YOUR ASSIGNMENT:
Print, exactly as they appear in the listing below, the lines from the line with "Furthermore, even if" to the line with "A possible explanation", with both end lines kept.

___

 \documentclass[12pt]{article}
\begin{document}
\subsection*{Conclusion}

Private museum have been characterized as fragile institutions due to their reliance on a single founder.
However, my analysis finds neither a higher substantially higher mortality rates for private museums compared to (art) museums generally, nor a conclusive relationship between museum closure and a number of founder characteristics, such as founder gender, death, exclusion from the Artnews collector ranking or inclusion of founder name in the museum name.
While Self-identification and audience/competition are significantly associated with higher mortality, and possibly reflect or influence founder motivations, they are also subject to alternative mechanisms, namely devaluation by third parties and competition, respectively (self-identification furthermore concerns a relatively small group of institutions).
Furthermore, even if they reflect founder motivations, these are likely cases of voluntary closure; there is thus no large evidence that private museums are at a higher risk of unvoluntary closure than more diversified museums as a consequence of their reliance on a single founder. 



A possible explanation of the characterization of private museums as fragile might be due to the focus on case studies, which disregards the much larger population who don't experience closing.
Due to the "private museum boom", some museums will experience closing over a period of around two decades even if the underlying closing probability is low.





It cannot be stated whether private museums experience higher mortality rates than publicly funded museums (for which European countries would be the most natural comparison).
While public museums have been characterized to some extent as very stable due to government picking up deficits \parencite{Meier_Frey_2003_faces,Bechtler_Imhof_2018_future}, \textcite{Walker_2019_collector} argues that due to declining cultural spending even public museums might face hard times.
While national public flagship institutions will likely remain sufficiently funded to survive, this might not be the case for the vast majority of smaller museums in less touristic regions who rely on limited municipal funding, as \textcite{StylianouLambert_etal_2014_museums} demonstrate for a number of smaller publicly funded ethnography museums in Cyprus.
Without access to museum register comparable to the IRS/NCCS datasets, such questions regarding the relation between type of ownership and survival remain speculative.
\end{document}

___

ANSWER SPACE:
Furthermore, even if they reflect founder motivations, these are likely cases of voluntary closure; there is thus no large evidence that private museums are at a higher risk of unvoluntary closure than more diversified museums as a consequence of their reliance on a single founder. 



A possible explanation of the characterization of private museums as fragile might be due to the focus on case studies, which disregards the much larger population who don't experience closing.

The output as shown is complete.